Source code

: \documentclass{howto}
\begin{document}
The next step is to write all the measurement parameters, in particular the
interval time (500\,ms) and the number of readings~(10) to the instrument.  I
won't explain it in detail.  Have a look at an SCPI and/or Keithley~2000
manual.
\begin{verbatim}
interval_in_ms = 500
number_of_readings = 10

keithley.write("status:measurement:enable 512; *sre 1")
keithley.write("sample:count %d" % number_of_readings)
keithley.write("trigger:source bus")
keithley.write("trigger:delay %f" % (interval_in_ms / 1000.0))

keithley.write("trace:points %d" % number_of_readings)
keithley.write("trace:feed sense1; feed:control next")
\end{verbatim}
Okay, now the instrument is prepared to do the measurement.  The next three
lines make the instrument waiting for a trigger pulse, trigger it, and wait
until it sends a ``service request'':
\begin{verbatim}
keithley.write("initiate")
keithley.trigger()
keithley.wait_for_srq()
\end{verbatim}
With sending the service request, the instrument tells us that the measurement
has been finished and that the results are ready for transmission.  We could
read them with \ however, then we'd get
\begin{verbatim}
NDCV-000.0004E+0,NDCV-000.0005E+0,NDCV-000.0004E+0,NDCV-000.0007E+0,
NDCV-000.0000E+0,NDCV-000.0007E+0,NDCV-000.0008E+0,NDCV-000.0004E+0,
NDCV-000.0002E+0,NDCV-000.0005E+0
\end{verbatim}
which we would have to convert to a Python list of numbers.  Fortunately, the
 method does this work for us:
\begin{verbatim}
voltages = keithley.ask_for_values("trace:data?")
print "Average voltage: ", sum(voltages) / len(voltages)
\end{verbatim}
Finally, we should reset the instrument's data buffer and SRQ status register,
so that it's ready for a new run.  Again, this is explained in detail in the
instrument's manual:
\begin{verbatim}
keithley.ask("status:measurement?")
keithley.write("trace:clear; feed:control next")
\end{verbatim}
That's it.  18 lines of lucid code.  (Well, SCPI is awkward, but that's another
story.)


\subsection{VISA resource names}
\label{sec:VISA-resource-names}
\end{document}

+ + + + +

## THE PROBLEM
Check each line of the records for the string "NDCV" and copy those that have it.

## EXPECTED ANSWER
NDCV-000.0004E+0,NDCV-000.0005E+0,NDCV-000.0004E+0,NDCV-000.0007E+0,
NDCV-000.0000E+0,NDCV-000.0007E+0,NDCV-000.0008E+0,NDCV-000.0004E+0,
NDCV-000.0002E+0,NDCV-000.0005E+0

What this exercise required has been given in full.